Battering rural Cheyenne County in the panhandle of Nebraska, the hail, tornado and high winds left behind staggering damage and destruction. In addition to millions of dollars’ worth of damage to homes, thousands of acres of crops were destroyed–including the crops that my husband, our 16-year-old son and I were nurturing for this year’s income. With commodity prices at or near record lows and continuing to fall, we need every bushel of wheat, every bale of alfalfa, every pound of millet seed to survive.
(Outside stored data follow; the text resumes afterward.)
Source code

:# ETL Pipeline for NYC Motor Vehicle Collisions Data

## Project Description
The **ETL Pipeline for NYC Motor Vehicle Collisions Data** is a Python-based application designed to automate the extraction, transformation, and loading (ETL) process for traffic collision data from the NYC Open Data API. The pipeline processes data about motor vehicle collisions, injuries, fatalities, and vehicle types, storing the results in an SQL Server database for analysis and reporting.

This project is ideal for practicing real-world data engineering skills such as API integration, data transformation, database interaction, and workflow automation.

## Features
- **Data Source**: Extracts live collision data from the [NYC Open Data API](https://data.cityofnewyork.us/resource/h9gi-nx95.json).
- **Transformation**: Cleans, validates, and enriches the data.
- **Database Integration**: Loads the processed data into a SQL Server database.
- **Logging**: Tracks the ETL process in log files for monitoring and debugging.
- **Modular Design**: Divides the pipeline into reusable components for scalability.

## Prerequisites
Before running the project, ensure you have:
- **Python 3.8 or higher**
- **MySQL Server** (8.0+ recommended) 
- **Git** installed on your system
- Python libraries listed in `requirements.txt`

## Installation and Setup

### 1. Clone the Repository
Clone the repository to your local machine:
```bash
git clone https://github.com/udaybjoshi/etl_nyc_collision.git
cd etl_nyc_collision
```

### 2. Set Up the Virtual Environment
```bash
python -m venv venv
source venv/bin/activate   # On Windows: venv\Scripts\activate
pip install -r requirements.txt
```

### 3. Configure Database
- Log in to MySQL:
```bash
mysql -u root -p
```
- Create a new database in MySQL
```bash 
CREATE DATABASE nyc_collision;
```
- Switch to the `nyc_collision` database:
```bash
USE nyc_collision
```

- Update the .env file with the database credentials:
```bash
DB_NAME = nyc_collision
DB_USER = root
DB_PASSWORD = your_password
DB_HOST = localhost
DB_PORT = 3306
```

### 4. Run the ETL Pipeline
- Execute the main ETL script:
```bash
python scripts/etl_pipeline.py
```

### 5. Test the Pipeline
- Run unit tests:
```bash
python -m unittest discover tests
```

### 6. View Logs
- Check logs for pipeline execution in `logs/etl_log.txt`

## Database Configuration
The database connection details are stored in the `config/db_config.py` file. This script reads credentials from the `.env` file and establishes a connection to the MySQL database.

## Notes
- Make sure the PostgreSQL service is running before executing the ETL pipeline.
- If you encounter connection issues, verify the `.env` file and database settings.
As the storm raged, my husband quietly went downstairs to the darkened basement and sat in the pitch blackness. He could not bear to contemplate what was happening to a year’s worth of work. He has farmed for nearly all of his 50 years. We’ve endured hailstorms almost yearly, but nothing like this one. He knew, our son knew and I knew that it was not going to take just some of our crops. It was going to take them all.

In a segment of America that is not sharing in the great economic times that this country is experiencing, the storm was the last thing any of us needed. My family, along with other farm families here, has been caught in the squeeze between ever-increasing costs for fertilizer, seed, fuel and equipment and declining prices for our products. The major cash crop in Cheyenne County is winter wheat. Although most farmers here diversify, planting portions of their acres in secondary crops such as millet, edible beans, corn, sunflowers, oats and alfalfa, the backbone of the farm economy here is wheat. Wheat is what pays the bills–wheat that’s planted in the fall, endures the winter here on the plains, awakens from dormancy in the spring, and reaches maturity in mid- to late July. The storm destroyed all hope of the bumper crop that this year’s unusually heavy spring rains and beautiful summer weather had promised.

Morning dawned clear. And that’s when reality hit. As I watched Hurricane Floyd last week, I could sympathize with those who lost not only possessions, but much of their livelihood. It’s one thing to see the destruction wrought by storms like that one on the evening news; it’s another thing to see it happen in your own backyard. Fields that 12 hours earlier were rippling seas of tall golden wheat were now fields of beaten stubble. Where once corn stood two feet tall, the land was barren. Fields of oats and alfalfa were now fields of broken, leafless stalks. Pivot-irrigation systems were flipped upside down, and lay twisted on the ground. Metal grain bins were smashed in, or simply gone–pieces of them strewn across fields for a mile or more. House after house after house had windows on their north and west sides completely blown out. On some houses the siding was ripped off ; on others it was beaten and dented. Walls were stripped of paint. Cars, pickups and tractors had dents pounded into their surfaces.

The buildings and equipment could be repaired or replaced. The crops were another matter. We could only wait impatiently for crop adjusters to show up and assess the damage to our fields. Like most of our neighbors, our wheat was listed as a total loss. With our main source of revenue gone for the year, we had to turn our attention to our secondary crops. We replanted the millet that had been destroyed, and planted additional acres on some of our summer-fallow wheat ground. Our alfalfa, beaten brown, did come back, but we lost all chance at a fourth cutting this fall. Our oats didn’t make it, and we ended up disking them under–another loss chalked up to the storm.

Confronted with the loss of this year’s harvest, the cost of planting replacement crops and declining commodity prices, my husband and I faced some hard decisions as the time for fall seeding arrived. Taking a chance that next year will be better, we are planting our winter wheat. We are taking jobs off the farm (as a trucker and an office worker) for the winter months. In the end we, like other farm families, will do what we can to try to hang on to our farms and our way of life. Our concern right now is how much longer we can afford to hold on.